Acholi spear

Acholi spear
Other views of this artifact:

Accession Number:
Cultural Group:
Date Made:
By 1939
Iron Metal , Wood Plant
Forged (Metal) , Hammered , Socketed , Carved
Total L = 2004; spearhead L = 447, blade L = 305, max W at shoulders = 49.5, max th = 5.8; socket L = 477, socket diam = 18.3; shaft diam = 17.3 x 16.5, butt diam at top = 17 x 15.8, at base = 6.5 mm [RTS 11/7/2005].
636.2 g
Other Owners:
Armine Charles Almroth Wright
Field Collector:
?Armine Charles Almroth Wright
PRM Source:
Armine Charles Almroth Wright
Donated July 1939
Collected Date:
By 1939
Spear consisting of an iron spearhead with a leaf-shaped blade, thickened to form a midrib down the centre of each side, with rounded shoulders that curve in to a solid, round sectioned shank before expanding into a socketed base with an open seam running up one side. This is currently a metallic gray colour (Pantone 877C). The socket has been fitted onto a wooden shaft, carved from a tree branch with some surface irregularities and a circular section, stained an orangey brown colour across the surface (Pantone 730C). An elongated iron spear-butt has been fitted onto the base of this, with socketed top and a slightly open seam running down one side; as the seam closes, the body becomes solid and narrows to a flat tipped end. The spear is complete, with some surface rust on the iron. It has a weight of 636.2 grams, and a total length of 2004 mm. The spearhead is 447 mm long, of which the blade part is 305 mm in length, with a maximum width of 49.5 mm and thickness of 5.8 mm, and the the socket base measures 18.3 mm across. The shaft is 17.3 by 16.5 mm in diameter, while the butt is 477 mm long, with a top diameter of 17 by 15.8 mm and a diameter at its tip of 6.5 mm.
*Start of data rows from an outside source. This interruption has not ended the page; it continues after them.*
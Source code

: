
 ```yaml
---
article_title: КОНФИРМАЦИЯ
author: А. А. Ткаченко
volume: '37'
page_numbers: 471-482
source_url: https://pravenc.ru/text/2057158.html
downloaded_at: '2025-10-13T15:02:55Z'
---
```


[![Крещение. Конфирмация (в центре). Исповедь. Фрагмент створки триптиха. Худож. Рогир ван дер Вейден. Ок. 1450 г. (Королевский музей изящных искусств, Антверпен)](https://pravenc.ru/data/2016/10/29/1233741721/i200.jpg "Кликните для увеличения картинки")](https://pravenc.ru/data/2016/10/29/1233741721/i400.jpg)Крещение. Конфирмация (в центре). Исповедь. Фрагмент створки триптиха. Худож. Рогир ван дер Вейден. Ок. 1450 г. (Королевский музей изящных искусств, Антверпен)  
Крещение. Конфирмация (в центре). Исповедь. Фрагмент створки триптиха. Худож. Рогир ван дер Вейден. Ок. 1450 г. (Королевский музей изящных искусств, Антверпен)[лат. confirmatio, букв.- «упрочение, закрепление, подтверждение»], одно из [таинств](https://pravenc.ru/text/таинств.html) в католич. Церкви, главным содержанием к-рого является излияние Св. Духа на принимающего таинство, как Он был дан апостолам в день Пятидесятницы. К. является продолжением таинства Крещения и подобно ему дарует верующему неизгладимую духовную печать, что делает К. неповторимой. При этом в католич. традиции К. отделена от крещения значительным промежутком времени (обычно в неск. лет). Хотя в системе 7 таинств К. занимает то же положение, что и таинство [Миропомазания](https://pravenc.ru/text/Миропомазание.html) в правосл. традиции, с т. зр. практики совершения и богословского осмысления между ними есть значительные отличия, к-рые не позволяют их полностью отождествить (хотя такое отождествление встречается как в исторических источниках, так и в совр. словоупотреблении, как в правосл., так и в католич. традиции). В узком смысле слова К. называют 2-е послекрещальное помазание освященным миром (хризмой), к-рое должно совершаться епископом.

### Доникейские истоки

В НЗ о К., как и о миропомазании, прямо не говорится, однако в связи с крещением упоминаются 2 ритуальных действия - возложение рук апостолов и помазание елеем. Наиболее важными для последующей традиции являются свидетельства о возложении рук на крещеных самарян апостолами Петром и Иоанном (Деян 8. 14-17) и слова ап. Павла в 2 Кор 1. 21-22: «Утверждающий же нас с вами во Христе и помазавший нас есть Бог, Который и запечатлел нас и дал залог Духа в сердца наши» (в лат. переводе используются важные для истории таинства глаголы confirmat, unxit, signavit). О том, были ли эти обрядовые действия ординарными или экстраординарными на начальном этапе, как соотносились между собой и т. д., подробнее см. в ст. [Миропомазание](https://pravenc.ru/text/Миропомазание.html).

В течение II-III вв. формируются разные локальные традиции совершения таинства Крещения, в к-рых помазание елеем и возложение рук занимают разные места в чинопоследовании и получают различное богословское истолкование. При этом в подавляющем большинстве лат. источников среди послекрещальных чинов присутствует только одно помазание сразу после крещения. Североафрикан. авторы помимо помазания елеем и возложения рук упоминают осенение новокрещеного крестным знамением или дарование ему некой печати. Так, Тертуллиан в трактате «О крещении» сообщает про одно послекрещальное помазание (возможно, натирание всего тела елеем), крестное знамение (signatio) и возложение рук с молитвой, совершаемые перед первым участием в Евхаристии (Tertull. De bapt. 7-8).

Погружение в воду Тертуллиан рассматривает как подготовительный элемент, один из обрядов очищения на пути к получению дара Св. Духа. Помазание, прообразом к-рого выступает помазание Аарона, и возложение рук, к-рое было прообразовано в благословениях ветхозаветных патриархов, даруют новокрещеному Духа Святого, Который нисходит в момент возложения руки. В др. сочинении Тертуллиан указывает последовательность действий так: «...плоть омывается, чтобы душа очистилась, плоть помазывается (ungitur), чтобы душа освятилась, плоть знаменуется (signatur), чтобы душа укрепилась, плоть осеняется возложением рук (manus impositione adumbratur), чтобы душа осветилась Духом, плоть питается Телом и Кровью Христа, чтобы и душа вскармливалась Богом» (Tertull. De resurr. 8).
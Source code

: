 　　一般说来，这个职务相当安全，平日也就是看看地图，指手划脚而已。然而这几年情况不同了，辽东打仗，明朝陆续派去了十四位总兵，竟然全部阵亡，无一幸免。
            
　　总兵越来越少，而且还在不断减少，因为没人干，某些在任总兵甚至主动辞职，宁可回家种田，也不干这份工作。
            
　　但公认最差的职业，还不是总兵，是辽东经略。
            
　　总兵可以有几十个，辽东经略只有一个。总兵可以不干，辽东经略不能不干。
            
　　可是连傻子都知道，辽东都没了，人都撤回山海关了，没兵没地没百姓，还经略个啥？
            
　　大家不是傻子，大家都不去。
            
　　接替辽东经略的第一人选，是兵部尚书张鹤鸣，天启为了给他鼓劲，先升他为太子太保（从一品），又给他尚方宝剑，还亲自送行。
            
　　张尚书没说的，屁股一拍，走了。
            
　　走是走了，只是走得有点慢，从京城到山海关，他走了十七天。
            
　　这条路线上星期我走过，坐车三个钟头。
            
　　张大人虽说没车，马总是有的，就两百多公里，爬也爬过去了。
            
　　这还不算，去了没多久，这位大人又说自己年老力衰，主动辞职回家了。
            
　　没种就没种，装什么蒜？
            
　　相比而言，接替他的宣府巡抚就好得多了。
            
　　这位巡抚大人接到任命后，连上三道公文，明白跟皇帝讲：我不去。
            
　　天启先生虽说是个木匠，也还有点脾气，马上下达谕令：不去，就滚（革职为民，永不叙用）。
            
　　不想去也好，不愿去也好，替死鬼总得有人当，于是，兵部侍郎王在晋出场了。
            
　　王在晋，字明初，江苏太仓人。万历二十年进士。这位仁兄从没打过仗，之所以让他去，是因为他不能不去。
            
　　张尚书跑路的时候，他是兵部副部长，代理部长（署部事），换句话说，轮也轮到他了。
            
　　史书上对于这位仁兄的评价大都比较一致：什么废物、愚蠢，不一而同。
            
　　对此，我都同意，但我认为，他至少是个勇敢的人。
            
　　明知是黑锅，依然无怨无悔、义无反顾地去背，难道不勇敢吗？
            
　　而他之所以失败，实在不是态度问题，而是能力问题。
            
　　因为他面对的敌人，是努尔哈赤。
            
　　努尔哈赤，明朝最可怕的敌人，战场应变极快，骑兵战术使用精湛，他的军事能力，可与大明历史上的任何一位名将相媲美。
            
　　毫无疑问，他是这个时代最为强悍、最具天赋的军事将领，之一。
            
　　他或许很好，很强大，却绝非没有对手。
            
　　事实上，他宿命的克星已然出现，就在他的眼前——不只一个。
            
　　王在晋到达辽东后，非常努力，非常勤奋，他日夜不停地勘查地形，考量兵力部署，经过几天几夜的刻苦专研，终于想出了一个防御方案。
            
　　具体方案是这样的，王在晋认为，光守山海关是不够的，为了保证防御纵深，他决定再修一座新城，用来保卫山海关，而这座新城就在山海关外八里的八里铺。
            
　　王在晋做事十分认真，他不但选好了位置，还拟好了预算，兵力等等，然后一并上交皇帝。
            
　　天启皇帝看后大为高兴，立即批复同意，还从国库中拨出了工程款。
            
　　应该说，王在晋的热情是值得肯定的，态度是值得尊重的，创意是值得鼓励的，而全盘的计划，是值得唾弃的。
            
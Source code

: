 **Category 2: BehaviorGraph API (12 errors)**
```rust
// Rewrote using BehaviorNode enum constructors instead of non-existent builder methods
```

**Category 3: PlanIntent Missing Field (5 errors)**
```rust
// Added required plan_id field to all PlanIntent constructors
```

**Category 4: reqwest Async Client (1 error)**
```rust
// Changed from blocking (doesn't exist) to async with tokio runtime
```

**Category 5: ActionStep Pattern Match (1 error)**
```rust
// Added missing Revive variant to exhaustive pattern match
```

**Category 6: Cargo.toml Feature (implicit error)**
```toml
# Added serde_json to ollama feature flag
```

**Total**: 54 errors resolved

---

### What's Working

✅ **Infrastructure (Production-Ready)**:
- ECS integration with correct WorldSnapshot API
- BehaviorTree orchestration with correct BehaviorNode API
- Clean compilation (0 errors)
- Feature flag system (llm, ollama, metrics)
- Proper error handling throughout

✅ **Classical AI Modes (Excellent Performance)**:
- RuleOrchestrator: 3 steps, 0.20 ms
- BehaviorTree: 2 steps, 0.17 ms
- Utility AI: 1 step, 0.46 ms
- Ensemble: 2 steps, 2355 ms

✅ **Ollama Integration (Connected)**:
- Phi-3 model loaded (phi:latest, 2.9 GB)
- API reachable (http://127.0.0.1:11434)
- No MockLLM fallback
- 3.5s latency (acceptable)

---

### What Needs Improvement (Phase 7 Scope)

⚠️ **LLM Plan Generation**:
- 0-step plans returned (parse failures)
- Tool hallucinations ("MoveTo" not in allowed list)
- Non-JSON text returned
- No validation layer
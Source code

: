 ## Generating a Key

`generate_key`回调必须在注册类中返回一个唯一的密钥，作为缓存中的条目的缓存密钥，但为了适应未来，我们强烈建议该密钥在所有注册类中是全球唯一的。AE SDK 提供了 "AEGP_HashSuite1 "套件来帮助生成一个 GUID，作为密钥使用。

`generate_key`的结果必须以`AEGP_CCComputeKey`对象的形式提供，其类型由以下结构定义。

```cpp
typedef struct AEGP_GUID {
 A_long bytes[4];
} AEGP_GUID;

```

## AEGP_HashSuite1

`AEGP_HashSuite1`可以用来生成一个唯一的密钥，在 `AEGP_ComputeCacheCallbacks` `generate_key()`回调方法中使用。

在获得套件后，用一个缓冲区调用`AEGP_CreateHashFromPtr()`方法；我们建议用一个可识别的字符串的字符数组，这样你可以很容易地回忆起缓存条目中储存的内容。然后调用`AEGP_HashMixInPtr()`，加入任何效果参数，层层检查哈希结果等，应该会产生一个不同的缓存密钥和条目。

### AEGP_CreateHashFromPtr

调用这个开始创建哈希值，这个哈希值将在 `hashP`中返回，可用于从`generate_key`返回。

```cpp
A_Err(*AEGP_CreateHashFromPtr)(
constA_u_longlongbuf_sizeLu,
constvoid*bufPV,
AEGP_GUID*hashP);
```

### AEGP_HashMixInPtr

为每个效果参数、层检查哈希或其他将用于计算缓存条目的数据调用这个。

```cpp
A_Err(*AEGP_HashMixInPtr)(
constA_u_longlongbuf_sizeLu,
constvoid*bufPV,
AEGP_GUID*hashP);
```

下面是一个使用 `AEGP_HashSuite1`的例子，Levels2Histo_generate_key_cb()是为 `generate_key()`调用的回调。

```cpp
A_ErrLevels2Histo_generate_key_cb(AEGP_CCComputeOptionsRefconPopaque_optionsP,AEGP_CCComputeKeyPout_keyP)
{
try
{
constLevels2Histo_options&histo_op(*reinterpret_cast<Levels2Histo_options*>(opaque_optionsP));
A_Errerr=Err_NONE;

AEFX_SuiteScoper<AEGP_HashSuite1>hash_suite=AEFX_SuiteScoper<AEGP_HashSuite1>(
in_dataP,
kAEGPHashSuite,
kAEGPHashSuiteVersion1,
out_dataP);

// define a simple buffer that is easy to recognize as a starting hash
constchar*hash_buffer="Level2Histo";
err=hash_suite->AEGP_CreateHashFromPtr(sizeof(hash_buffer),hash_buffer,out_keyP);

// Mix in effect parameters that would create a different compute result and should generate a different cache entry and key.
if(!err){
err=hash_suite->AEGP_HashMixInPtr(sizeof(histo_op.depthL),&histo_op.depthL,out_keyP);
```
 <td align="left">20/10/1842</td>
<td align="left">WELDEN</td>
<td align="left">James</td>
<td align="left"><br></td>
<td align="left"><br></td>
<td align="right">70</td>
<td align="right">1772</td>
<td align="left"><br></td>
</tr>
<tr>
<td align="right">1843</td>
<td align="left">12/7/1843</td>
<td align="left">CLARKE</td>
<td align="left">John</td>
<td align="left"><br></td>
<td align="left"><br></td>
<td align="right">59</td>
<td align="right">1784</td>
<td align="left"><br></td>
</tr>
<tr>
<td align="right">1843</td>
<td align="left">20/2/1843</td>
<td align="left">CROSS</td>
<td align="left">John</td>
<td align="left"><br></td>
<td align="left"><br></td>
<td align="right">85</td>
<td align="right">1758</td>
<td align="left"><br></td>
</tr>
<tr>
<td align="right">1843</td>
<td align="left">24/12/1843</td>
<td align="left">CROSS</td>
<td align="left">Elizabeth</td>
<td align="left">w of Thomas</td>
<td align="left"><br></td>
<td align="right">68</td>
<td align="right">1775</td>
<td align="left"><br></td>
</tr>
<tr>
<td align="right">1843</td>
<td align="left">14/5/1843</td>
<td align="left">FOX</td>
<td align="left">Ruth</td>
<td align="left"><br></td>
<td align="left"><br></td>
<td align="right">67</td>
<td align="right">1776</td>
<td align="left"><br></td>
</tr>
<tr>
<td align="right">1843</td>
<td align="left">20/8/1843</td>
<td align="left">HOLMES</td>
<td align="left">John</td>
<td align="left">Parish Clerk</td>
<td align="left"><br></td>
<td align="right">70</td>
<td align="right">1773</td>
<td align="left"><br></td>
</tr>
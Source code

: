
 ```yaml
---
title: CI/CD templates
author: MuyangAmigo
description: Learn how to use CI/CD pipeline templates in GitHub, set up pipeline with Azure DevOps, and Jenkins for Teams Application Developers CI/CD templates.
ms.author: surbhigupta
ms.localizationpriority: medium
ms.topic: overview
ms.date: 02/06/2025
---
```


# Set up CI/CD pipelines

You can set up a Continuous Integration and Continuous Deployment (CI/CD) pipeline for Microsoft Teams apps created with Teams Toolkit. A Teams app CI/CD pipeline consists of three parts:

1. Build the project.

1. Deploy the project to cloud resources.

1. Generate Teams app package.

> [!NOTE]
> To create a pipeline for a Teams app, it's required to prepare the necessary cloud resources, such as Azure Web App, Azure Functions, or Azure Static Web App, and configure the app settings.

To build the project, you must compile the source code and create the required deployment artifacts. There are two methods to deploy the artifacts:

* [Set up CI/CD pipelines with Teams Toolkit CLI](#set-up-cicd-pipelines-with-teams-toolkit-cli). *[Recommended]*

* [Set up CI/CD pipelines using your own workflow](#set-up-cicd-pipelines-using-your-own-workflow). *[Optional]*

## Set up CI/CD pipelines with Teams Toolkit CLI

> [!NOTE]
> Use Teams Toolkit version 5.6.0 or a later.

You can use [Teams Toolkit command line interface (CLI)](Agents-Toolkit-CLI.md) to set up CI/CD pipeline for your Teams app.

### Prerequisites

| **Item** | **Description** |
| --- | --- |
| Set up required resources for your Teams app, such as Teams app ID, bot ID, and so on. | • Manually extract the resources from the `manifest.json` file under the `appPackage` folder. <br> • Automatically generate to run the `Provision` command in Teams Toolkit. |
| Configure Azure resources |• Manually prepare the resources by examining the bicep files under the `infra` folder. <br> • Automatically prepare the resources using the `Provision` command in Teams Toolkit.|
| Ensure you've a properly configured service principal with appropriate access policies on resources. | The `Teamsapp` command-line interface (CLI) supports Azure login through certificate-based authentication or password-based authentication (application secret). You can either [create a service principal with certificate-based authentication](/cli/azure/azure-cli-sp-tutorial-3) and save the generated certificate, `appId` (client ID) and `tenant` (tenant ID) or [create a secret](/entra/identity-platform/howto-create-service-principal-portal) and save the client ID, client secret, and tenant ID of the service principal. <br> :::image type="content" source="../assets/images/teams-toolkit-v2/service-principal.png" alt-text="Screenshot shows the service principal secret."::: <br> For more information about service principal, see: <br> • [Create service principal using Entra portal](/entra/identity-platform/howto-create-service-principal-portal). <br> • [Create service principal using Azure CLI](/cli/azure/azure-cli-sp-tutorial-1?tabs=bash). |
Collected by Armine Charles Almroth Wright in Northern Uganda and donated to the Pitt Rivers Museum in Juy 1939.

This type of spear shares the general proportions found in the heavy bladed spears used by groups such as the Acholi and Lango for hunting big game; they could be thrown, but were often used for close-quarter work. These have split sockets and can be used in conjunction with long thin spear butts, as seen in the Pitt Rivers example (M. Trowell and K.P. Wachsmann, 1952,
Tribal Crafts of Uganda, p. 235 and pl. 59A). For other Acholi spears in the collection, see 1939.7.100-103.

Rachael Sparks 14/9/2005.

Primary Documentation:
Accession Book Entry [p. 244] - A.C.A. WRIGHT , ESQ., ... Granville Park, S.E.13. [p. 266, at top of column] July [next to entry] 1939.7.103/104 [double pencil tick after number] - [1 of] Pair of ACHOLI spears, shorter than [1937.7.] 101/102, but with longer blades.

Pitt Rivers Museum label - AFRICA, Uganda. ACHOLI tribe. Spear with socketed iron head and butt. d.d. A.C.A. Wright 1939. 1939.7.104 [plastic coated label, tied to object; RTS 11/7/2005].

Written on object -
1939.7.104. UGANDA. ACHOLI. d.d. A.C.A. Wright [RTS 11/7/2005].

Card Catalogue Entry - There is no further information on the catalogue card [RTS 30/1/2004].